=== Information ===

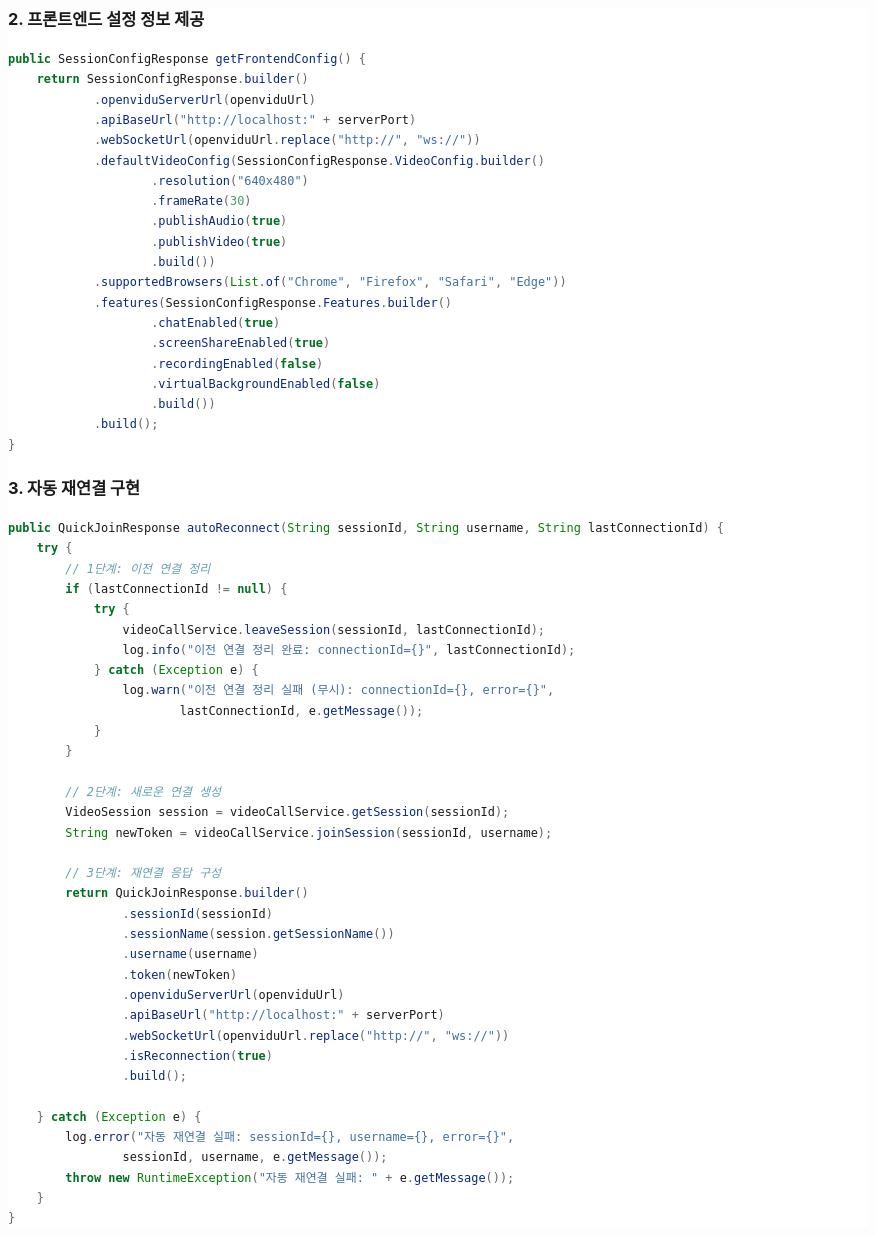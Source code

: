 ### **2. 프론트엔드 설정 정보 제공**

```java
public SessionConfigResponse getFrontendConfig() {
    return SessionConfigResponse.builder()
            .openviduServerUrl(openviduUrl)
            .apiBaseUrl("http://localhost:" + serverPort)
            .webSocketUrl(openviduUrl.replace("http://", "ws://"))
            .defaultVideoConfig(SessionConfigResponse.VideoConfig.builder()
                    .resolution("640x480")
                    .frameRate(30)
                    .publishAudio(true)
                    .publishVideo(true)
                    .build())
            .supportedBrowsers(List.of("Chrome", "Firefox", "Safari", "Edge"))
            .features(SessionConfigResponse.Features.builder()
                    .chatEnabled(true)
                    .screenShareEnabled(true)
                    .recordingEnabled(false)
                    .virtualBackgroundEnabled(false)
                    .build())
            .build();
}
```

### **3. 자동 재연결 구현**

```java
public QuickJoinResponse autoReconnect(String sessionId, String username, String lastConnectionId) {
    try {
        // 1단계: 이전 연결 정리
        if (lastConnectionId != null) {
            try {
                videoCallService.leaveSession(sessionId, lastConnectionId);
                log.info("이전 연결 정리 완료: connectionId={}", lastConnectionId);
            } catch (Exception e) {
                log.warn("이전 연결 정리 실패 (무시): connectionId={}, error={}", 
                        lastConnectionId, e.getMessage());
            }
        }
        
        // 2단계: 새로운 연결 생성
        VideoSession session = videoCallService.getSession(sessionId);
        String newToken = videoCallService.joinSession(sessionId, username);
        
        // 3단계: 재연결 응답 구성
        return QuickJoinResponse.builder()
                .sessionId(sessionId)
                .sessionName(session.getSessionName())
                .username(username)
                .token(newToken)
                .openviduServerUrl(openviduUrl)
                .apiBaseUrl("http://localhost:" + serverPort)
                .webSocketUrl(openviduUrl.replace("http://", "ws://"))
                .isReconnection(true)
                .build();
        
    } catch (Exception e) {
        log.error("자동 재연결 실패: sessionId={}, username={}, error={}", 
                sessionId, username, e.getMessage());
        throw new RuntimeException("자동 재연결 실패: " + e.getMessage());
    }
}
```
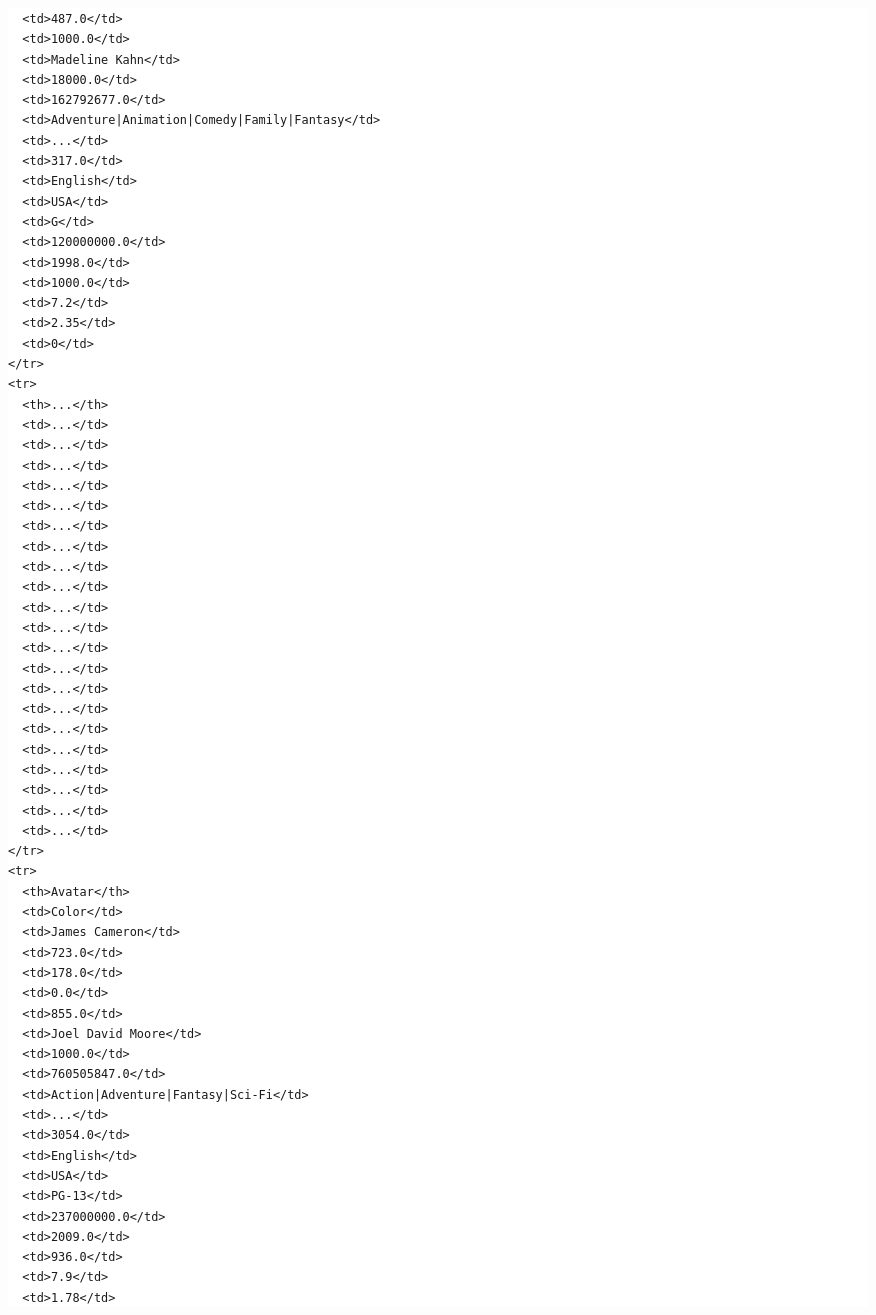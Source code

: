       <td>487.0</td>
      <td>1000.0</td>
      <td>Madeline Kahn</td>
      <td>18000.0</td>
      <td>162792677.0</td>
      <td>Adventure|Animation|Comedy|Family|Fantasy</td>
      <td>...</td>
      <td>317.0</td>
      <td>English</td>
      <td>USA</td>
      <td>G</td>
      <td>120000000.0</td>
      <td>1998.0</td>
      <td>1000.0</td>
      <td>7.2</td>
      <td>2.35</td>
      <td>0</td>
    </tr>
    <tr>
      <th>...</th>
      <td>...</td>
      <td>...</td>
      <td>...</td>
      <td>...</td>
      <td>...</td>
      <td>...</td>
      <td>...</td>
      <td>...</td>
      <td>...</td>
      <td>...</td>
      <td>...</td>
      <td>...</td>
      <td>...</td>
      <td>...</td>
      <td>...</td>
      <td>...</td>
      <td>...</td>
      <td>...</td>
      <td>...</td>
      <td>...</td>
      <td>...</td>
    </tr>
    <tr>
      <th>Avatar</th>
      <td>Color</td>
      <td>James Cameron</td>
      <td>723.0</td>
      <td>178.0</td>
      <td>0.0</td>
      <td>855.0</td>
      <td>Joel David Moore</td>
      <td>1000.0</td>
      <td>760505847.0</td>
      <td>Action|Adventure|Fantasy|Sci-Fi</td>
      <td>...</td>
      <td>3054.0</td>
      <td>English</td>
      <td>USA</td>
      <td>PG-13</td>
      <td>237000000.0</td>
      <td>2009.0</td>
      <td>936.0</td>
      <td>7.9</td>
      <td>1.78</td>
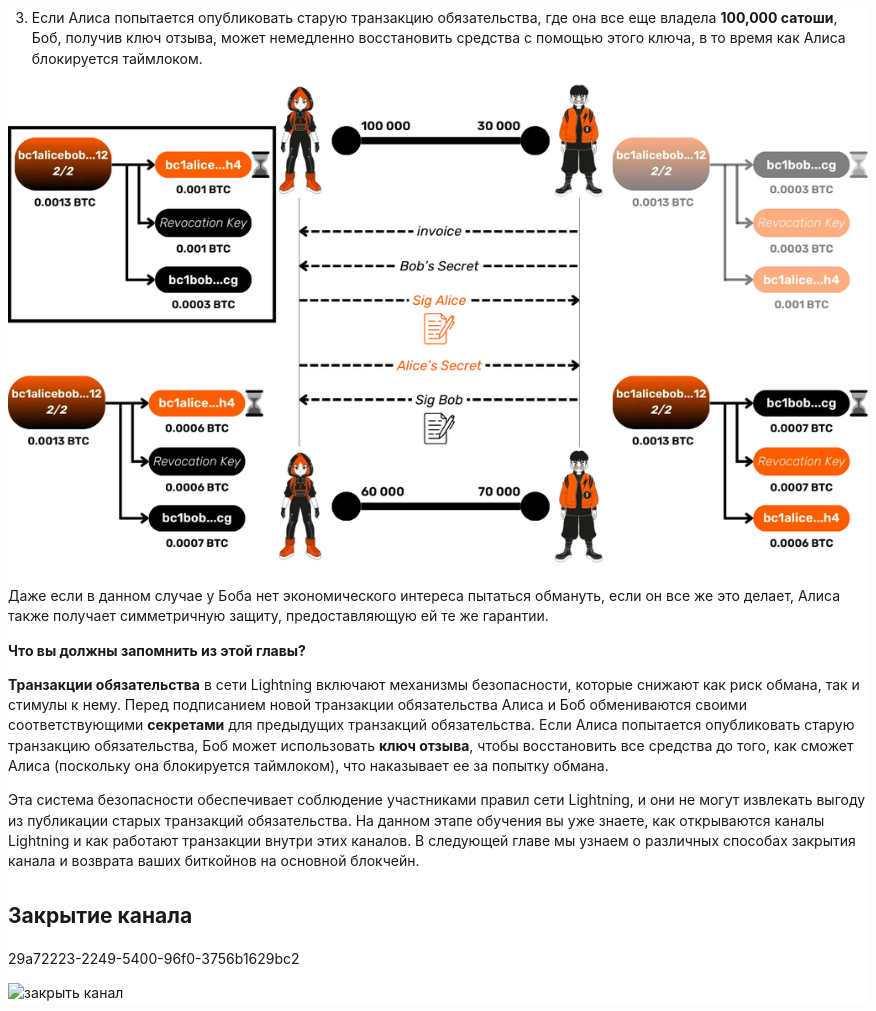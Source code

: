 3. Если Алиса попытается опубликовать старую транзакцию обязательства, где она все еще владела **100,000 сатоши**, Боб, получив ключ отзыва, может немедленно восстановить средства с помощью этого ключа, в то время как Алиса блокируется таймлоком.

![LNP201](assets/en/28.webp)

Даже если в данном случае у Боба нет экономического интереса пытаться обмануть, если он все же это делает, Алиса также получает симметричную защиту, предоставляющую ей те же гарантии.

**Что вы должны запомнить из этой главы?**

**Транзакции обязательства** в сети Lightning включают механизмы безопасности, которые снижают как риск обмана, так и стимулы к нему. Перед подписанием новой транзакции обязательства Алиса и Боб обмениваются своими соответствующими **секретами** для предыдущих транзакций обязательства. Если Алиса попытается опубликовать старую транзакцию обязательства, Боб может использовать **ключ отзыва**, чтобы восстановить все средства до того, как сможет Алиса (поскольку она блокируется таймлоком), что наказывает ее за попытку обмана.

Эта система безопасности обеспечивает соблюдение участниками правил сети Lightning, и они не могут извлекать выгоду из публикации старых транзакций обязательства.
На данном этапе обучения вы уже знаете, как открываются каналы Lightning и как работают транзакции внутри этих каналов. В следующей главе мы узнаем о различных способах закрытия канала и возврата ваших биткойнов на основной блокчейн.

## Закрытие канала

<chapterId>29a72223-2249-5400-96f0-3756b1629bc2</chapterId>

![закрыть канал](https://youtu.be/FVmQvNpVW8Y)
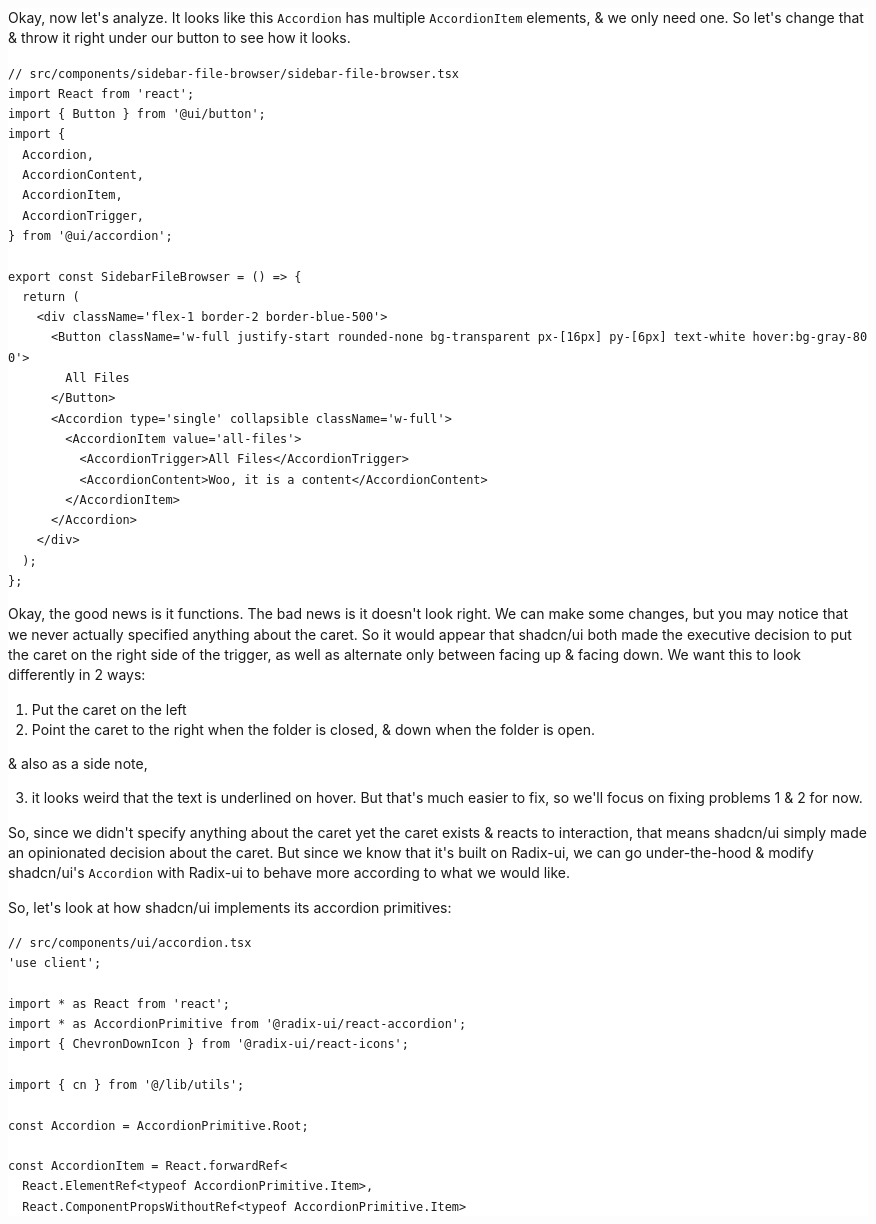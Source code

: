 Okay, now let's analyze. It looks like this `Accordion` has multiple `AccordionItem` elements, & we only need one. So let's change that & throw it right under our button to see how it looks.

```tsx
// src/components/sidebar-file-browser/sidebar-file-browser.tsx
import React from 'react';
import { Button } from '@ui/button';
import {
  Accordion,
  AccordionContent,
  AccordionItem,
  AccordionTrigger,
} from '@ui/accordion';

export const SidebarFileBrowser = () => {
  return (
    <div className='flex-1 border-2 border-blue-500'>
      <Button className='w-full justify-start rounded-none bg-transparent px-[16px] py-[6px] text-white hover:bg-gray-800'>
        All Files
      </Button>
      <Accordion type='single' collapsible className='w-full'>
        <AccordionItem value='all-files'>
          <AccordionTrigger>All Files</AccordionTrigger>
          <AccordionContent>Woo, it is a content</AccordionContent>
        </AccordionItem>
      </Accordion>
    </div>
  );
};
```

Okay, the good news is it functions. The bad news is it doesn't look right. We can make some changes, but you may notice that we never actually specified anything about the caret. So it would appear that shadcn/ui both made the executive decision to put the caret on the right side of the trigger, as well as alternate only between facing up & facing down. We want this to look differently in 2 ways:

1. Put the caret on the left
2. Point the caret to the right when the folder is closed, & down when the folder is open.

& also as a side note,

3. it looks weird that the text is underlined on hover. But that's much easier to fix, so we'll focus on fixing problems 1 & 2 for now.

So, since we didn't specify anything about the caret yet the caret exists & reacts to interaction, that means shadcn/ui simply made an opinionated decision about the caret. But since we know that it's built on Radix-ui, we can go under-the-hood & modify shadcn/ui's `Accordion` with Radix-ui to behave more according to what we would like.

So, let's look at how shadcn/ui implements its accordion primitives:

```tsx
// src/components/ui/accordion.tsx
'use client';

import * as React from 'react';
import * as AccordionPrimitive from '@radix-ui/react-accordion';
import { ChevronDownIcon } from '@radix-ui/react-icons';

import { cn } from '@/lib/utils';

const Accordion = AccordionPrimitive.Root;

const AccordionItem = React.forwardRef<
  React.ElementRef<typeof AccordionPrimitive.Item>,
  React.ComponentPropsWithoutRef<typeof AccordionPrimitive.Item>
```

===

The task => Write out the listing above exactly as it stands, pictures excluded.

Reply =>
Source code

: ### **2. 프론트엔드 설정 정보 제공**

```java
public SessionConfigResponse getFrontendConfig() {
    return SessionConfigResponse.builder()
            .openviduServerUrl(openviduUrl)
            .apiBaseUrl("http://localhost:" + serverPort)
            .webSocketUrl(openviduUrl.replace("http://", "ws://"))
            .defaultVideoConfig(SessionConfigResponse.VideoConfig.builder()
                    .resolution("640x480")
                    .frameRate(30)
                    .publishAudio(true)
                    .publishVideo(true)
                    .build())
            .supportedBrowsers(List.of("Chrome", "Firefox", "Safari", "Edge"))
            .features(SessionConfigResponse.Features.builder()
                    .chatEnabled(true)
                    .screenShareEnabled(true)
                    .recordingEnabled(false)
                    .virtualBackgroundEnabled(false)
                    .build())
            .build();
}
```

### **3. 자동 재연결 구현**

```java
public QuickJoinResponse autoReconnect(String sessionId, String username, String lastConnectionId) {
    try {
        // 1단계: 이전 연결 정리
        if (lastConnectionId != null) {
            try {
                videoCallService.leaveSession(sessionId, lastConnectionId);
                log.info("이전 연결 정리 완료: connectionId={}", lastConnectionId);
            } catch (Exception e) {
                log.warn("이전 연결 정리 실패 (무시): connectionId={}, error={}", 
                        lastConnectionId, e.getMessage());
            }
        }
        
        // 2단계: 새로운 연결 생성
        VideoSession session = videoCallService.getSession(sessionId);
        String newToken = videoCallService.joinSession(sessionId, username);
        
        // 3단계: 재연결 응답 구성
        return QuickJoinResponse.builder()
                .sessionId(sessionId)
                .sessionName(session.getSessionName())
                .username(username)
                .token(newToken)
                .openviduServerUrl(openviduUrl)
                .apiBaseUrl("http://localhost:" + serverPort)
                .webSocketUrl(openviduUrl.replace("http://", "ws://"))
                .isReconnection(true)
                .build();
        
    } catch (Exception e) {
        log.error("자동 재연결 실패: sessionId={}, username={}, error={}", 
                sessionId, username, e.getMessage());
        throw new RuntimeException("자동 재연결 실패: " + e.getMessage());
    }
}
```
Source code

:       <td>487.0</td>
      <td>1000.0</td>
      <td>Madeline Kahn</td>
      <td>18000.0</td>
      <td>162792677.0</td>
      <td>Adventure|Animation|Comedy|Family|Fantasy</td>
      <td>...</td>
      <td>317.0</td>
      <td>English</td>
      <td>USA</td>
      <td>G</td>
      <td>120000000.0</td>
      <td>1998.0</td>
      <td>1000.0</td>
      <td>7.2</td>
      <td>2.35</td>
      <td>0</td>
    </tr>
    <tr>
      <th>...</th>
      <td>...</td>
      <td>...</td>
      <td>...</td>
      <td>...</td>
      <td>...</td>
      <td>...</td>
      <td>...</td>
      <td>...</td>
      <td>...</td>
      <td>...</td>
      <td>...</td>
      <td>...</td>
      <td>...</td>
      <td>...</td>
      <td>...</td>
      <td>...</td>
      <td>...</td>
      <td>...</td>
      <td>...</td>
      <td>...</td>
      <td>...</td>
    </tr>
    <tr>
      <th>Avatar</th>
      <td>Color</td>
      <td>James Cameron</td>
      <td>723.0</td>
      <td>178.0</td>
      <td>0.0</td>
      <td>855.0</td>
      <td>Joel David Moore</td>
      <td>1000.0</td>
      <td>760505847.0</td>
      <td>Action|Adventure|Fantasy|Sci-Fi</td>
      <td>...</td>
      <td>3054.0</td>
      <td>English</td>
      <td>USA</td>
      <td>PG-13</td>
      <td>237000000.0</td>
      <td>2009.0</td>
      <td>936.0</td>
      <td>7.9</td>
      <td>1.78</td>
Source code

: 3. Если Алиса попытается опубликовать старую транзакцию обязательства, где она все еще владела **100,000 сатоши**, Боб, получив ключ отзыва, может немедленно восстановить средства с помощью этого ключа, в то время как Алиса блокируется таймлоком.

![LNP201](assets/en/28.webp)

Даже если в данном случае у Боба нет экономического интереса пытаться обмануть, если он все же это делает, Алиса также получает симметричную защиту, предоставляющую ей те же гарантии.

**Что вы должны запомнить из этой главы?**

**Транзакции обязательства** в сети Lightning включают механизмы безопасности, которые снижают как риск обмана, так и стимулы к нему. Перед подписанием новой транзакции обязательства Алиса и Боб обмениваются своими соответствующими **секретами** для предыдущих транзакций обязательства. Если Алиса попытается опубликовать старую транзакцию обязательства, Боб может использовать **ключ отзыва**, чтобы восстановить все средства до того, как сможет Алиса (поскольку она блокируется таймлоком), что наказывает ее за попытку обмана.

Эта система безопасности обеспечивает соблюдение участниками правил сети Lightning, и они не могут извлекать выгоду из публикации старых транзакций обязательства.
На данном этапе обучения вы уже знаете, как открываются каналы Lightning и как работают транзакции внутри этих каналов. В следующей главе мы узнаем о различных способах закрытия канала и возврата ваших биткойнов на основной блокчейн.

## Закрытие канала

<chapterId>29a72223-2249-5400-96f0-3756b1629bc2</chapterId>

![закрыть канал](https://youtu.be/FVmQvNpVW8Y)
Source code

: Okay, now let's analyze. It looks like this `Accordion` has multiple `AccordionItem` elements, & we only need one. So let's change that & throw it right under our button to see how it looks.

```tsx
// src/components/sidebar-file-browser/sidebar-file-browser.tsx
import React from 'react';
import { Button } from '@ui/button';
import {
  Accordion,
  AccordionContent,
  AccordionItem,
  AccordionTrigger,
} from '@ui/accordion';

export const SidebarFileBrowser = () => {
  return (
    <div className='flex-1 border-2 border-blue-500'>
      <Button className='w-full justify-start rounded-none bg-transparent px-[16px] py-[6px] text-white hover:bg-gray-800'>
        All Files
      </Button>
      <Accordion type='single' collapsible className='w-full'>
        <AccordionItem value='all-files'>
          <AccordionTrigger>All Files</AccordionTrigger>
          <AccordionContent>Woo, it is a content</AccordionContent>
        </AccordionItem>
      </Accordion>
    </div>
  );
};
```

Okay, the good news is it functions. The bad news is it doesn't look right. We can make some changes, but you may notice that we never actually specified anything about the caret. So it would appear that shadcn/ui both made the executive decision to put the caret on the right side of the trigger, as well as alternate only between facing up & facing down. We want this to look differently in 2 ways:

1. Put the caret on the left
2. Point the caret to the right when the folder is closed, & down when the folder is open.

& also as a side note,

3. it looks weird that the text is underlined on hover. But that's much easier to fix, so we'll focus on fixing problems 1 & 2 for now.

So, since we didn't specify anything about the caret yet the caret exists & reacts to interaction, that means shadcn/ui simply made an opinionated decision about the caret. But since we know that it's built on Radix-ui, we can go under-the-hood & modify shadcn/ui's `Accordion` with Radix-ui to behave more according to what we would like.

So, let's look at how shadcn/ui implements its accordion primitives:

```tsx
// src/components/ui/accordion.tsx
'use client';

import * as React from 'react';
import * as AccordionPrimitive from '@radix-ui/react-accordion';
import { ChevronDownIcon } from '@radix-ui/react-icons';

import { cn } from '@/lib/utils';

const Accordion = AccordionPrimitive.Root;

const AccordionItem = React.forwardRef<
  React.ElementRef<typeof AccordionPrimitive.Item>,
  React.ComponentPropsWithoutRef<typeof AccordionPrimitive.Item>
```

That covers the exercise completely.